This started as a reply to Matt Mackey’s post about Zone O fundamentals but became long enough for my own post. The following are some thoughts about what skills make a Zone O player good. I guess these aren’t exactly “fundamentals” per se’ as some of the stuff is pretty advanced, but some thoughts I had while reading his post.
Throwing and Catching
1. Being able to catch a pass and then throw very quickly afterwards. If you receive a break from the trapped side the best thing to do is to keep the movement to the high side and that cup is gonna be sprinting to set the trap on you. The quicker one can move that swing the better.
2. Related point - Being able to throw and catch very quick passes. Because those time windows are small (D is running to reposition and set the cup) zipping throws takes precedence completely over floating a disk to space which happens a fair amount in Man Offense.
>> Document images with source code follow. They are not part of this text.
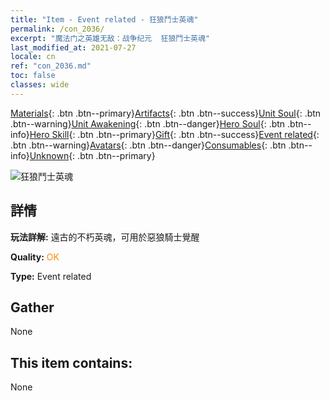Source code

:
 ```yaml
---
title: "Item - Event related - 狂狼鬥士英魂"
permalink: /con_2036/
excerpt: "魔法门之英雄无敌：战争纪元  狂狼鬥士英魂"
last_modified_at: 2021-07-27
locale: cn
ref: "con_2036.md"
toc: false
classes: wide
---
```

 [Materials](/ItemsCN/){: .btn .btn--primary}[Artifacts](/ItemsCN/Artifacts/){: .btn .btn--success}[Unit Soul](/ItemsCN/UnitSoul/){: .btn .btn--warning}[Unit Awakening](/ItemsCN/UnitAwakening/){: .btn .btn--danger}[Hero Soul](/ItemsCN/HeroSoul/){: .btn .btn--info}[Hero Skill](/ItemsCN/HeroSkill/){: .btn .btn--primary}[Gift](/ItemsCN/Gift/){: .btn .btn--success}[Event related](/ItemsCN/Events/){: .btn .btn--warning}[Avatars](/ItemsCN/Avatars/){: .btn .btn--danger}[Consumables](/ItemsCN/Consumables/){: .btn .btn--info}[Unknown](/ItemsCN/Unknown/){: .btn .btn--primary}

 ![狂狼鬥士英魂](/images/t/juexing_402.png)

## 詳情
 **玩法詳解:** 遠古的不朽英魂，可用於惡狼騎士覺醒

 **Quality:** <span style="color: #FF8C00">OK</span>

 **Type:** Event related

## Gather

  None

## This item contains:

  None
3. Being able to gain yards on any particular catch. If you can catch the disc while in the air with lots of momentum going forward, those 2 yards you can gain before your pivot are set are important in 2 ways. First, 2 yards is 2 yards and well take what we can get, but more importantly, if a cup is set and then you catch a short dish as described, you can suddenly make the cup very out of position and therefore throw through holes that weren't there for the previous thrower.
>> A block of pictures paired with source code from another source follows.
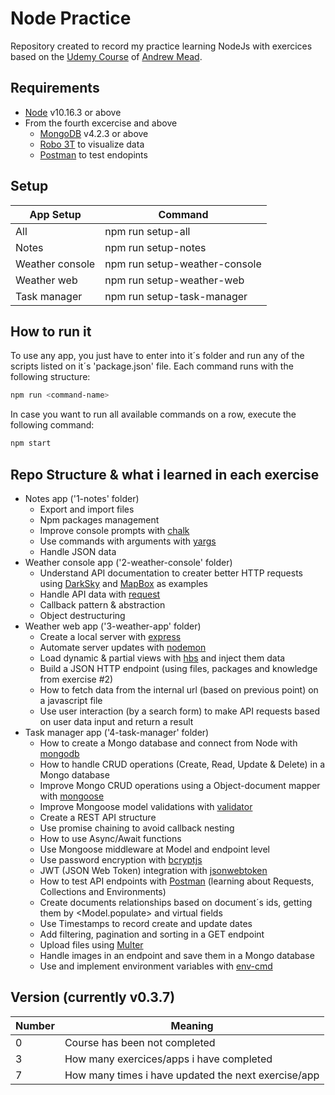 # Node Practice
Repository created to record my practice learning NodeJs with exercices based on the [Udemy Course](https://www.udemy.com/course/the-complete-nodejs-developer-course-2) of [Andrew Mead](https://www.udemy.com/user/andrewmead/).

## Requirements
 - [Node](https://nodejs.org/en/download/) v10.16.3 or above
 - From the fourth excercise and above
   - [MongoDB](https://www.mongodb.com/download-center/community) v4.2.3 or above
   - [Robo 3T](https://robomongo.org/download) to visualize data
   - [Postman](https://www.postman.com/downloads/) to test endopints

## Setup
| App Setup | Command |
| ------ | ------ |
| All | npm run setup-all |
| Notes | npm run setup-notes |
| Weather console | npm run setup-weather-console |
| Weather web | npm run setup-weather-web |
| Task manager | npm run setup-task-manager |

## How to run it
To use any app, you just have to enter into it´s folder and run any of the scripts listed on it´s 'package.json' file. Each command runs with the following structure:
```sh
npm run <command-name>
```
In case you want to run all available commands on a row, execute the following command:
```sh
npm start
```

## Repo Structure & what i learned in each exercise
 - Notes app ('1-notes' folder)
    - Export and import files
    - Npm packages management
    - Improve console prompts with [chalk](https://www.npmjs.com/package/chalk)
    - Use commands with arguments with [yargs](https://www.npmjs.com/package/yargs)
    - Handle JSON data
 - Weather console app ('2-weather-console' folder)
    - Understand API documentation to creater better HTTP requests using [DarkSky](darksky.net/dev) and [MapBox](docs.mapbox.com/api) as examples
    - Handle API data with [request](https://www.npmjs.com/package/request)
    - Callback pattern & abstraction
    - Object destructuring
 - Weather web app ('3-weather-app' folder)
    - Create a local server with [express](https://www.npmjs.com/package/express)
    - Automate server updates with [nodemon](https://www.npmjs.com/package/nodemon)
    - Load dynamic & partial views with [hbs](https://www.npmjs.com/package/hbs) and inject them data
    - Build a JSON HTTP endpoint (using files, packages and knowledge from exercise #2)
    - How to fetch data from the internal url (based on previous point) on a javascript file
    - Use user interaction (by a search form) to make API requests based on user data input and return a result
 - Task manager app ('4-task-manager' folder)
    - How to create a Mongo database and connect from Node with [mongodb](https://www.npmjs.com/package/mongodb)
    - How to handle CRUD operations (Create, Read, Update & Delete) in a Mongo database
    - Improve Mongo CRUD operations using a Object-document mapper with [mongoose](https://www.npmjs.com/package/mongoose)
    - Improve Mongoose model validations with [validator](https://www.npmjs.com/package/validator)
    - Create a REST API structure
    - Use promise chaining to avoid callback nesting
    - How to use Async/Await functions
    - Use Mongoose middleware at Model and endpoint level
    - Use password encryption with [bcryptjs](https://www.npmjs.com/package/bcryptjs)
    - JWT (JSON Web Token) integration with [jsonwebtoken](https://www.npmjs.com/package/jsonwebtoken)
    - How to test API endpoints with [Postman](https://www.postman.com) (learning about Requests, Collections and Environments)
    - Create documents relationships based on document´s ids, getting them by <Model.populate> and virtual fields
    - Use Timestamps to record create and update dates
    - Add filtering, pagination and sorting in a GET endpoint
    - Upload files using [Multer](https://www.npmjs.com/package/multer)
    - Handle images in an endpoint and save them in a Mongo database
    - Use and implement environment variables with [env-cmd](https://www.npmjs.com/package/env-cmd)

## Version (currently v0.3.7)
| Number | Meaning |
| ------ | ------ |
| 0 | Course has been not completed |
| 3 | How many exercices/apps i have completed |
| 7 | How many times i have updated the next exercise/app |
4. Retaining composure when forced to make risky throws. Yeah, sometimes the disc gets trapped on the low side and the cup is not giving you anything and the crashes are covered well. Apart from the fact that hammers, scoobers, ect… are more categorically prone to getting D’d or falling incomplete, if you are not “in control” of your stall count and those risky throws are closer to punts than then real throws, then you will just have a much lower completion percentage for those throws. Realize that sometimes those risky throws are just necessary because the D has forced you into that disadvantageous position - if you allow yourself some time and mental concentration to make a focused throw you will get better results even if it sucks in general that you have to resort to the cross field hammer.
5. Knowing when to swing immediately and when to look for holes after catching it. My O line and I are working on this (I get yelled at when I don’t swing immediately but I get praised when I throw through holes because I didn’t swing it )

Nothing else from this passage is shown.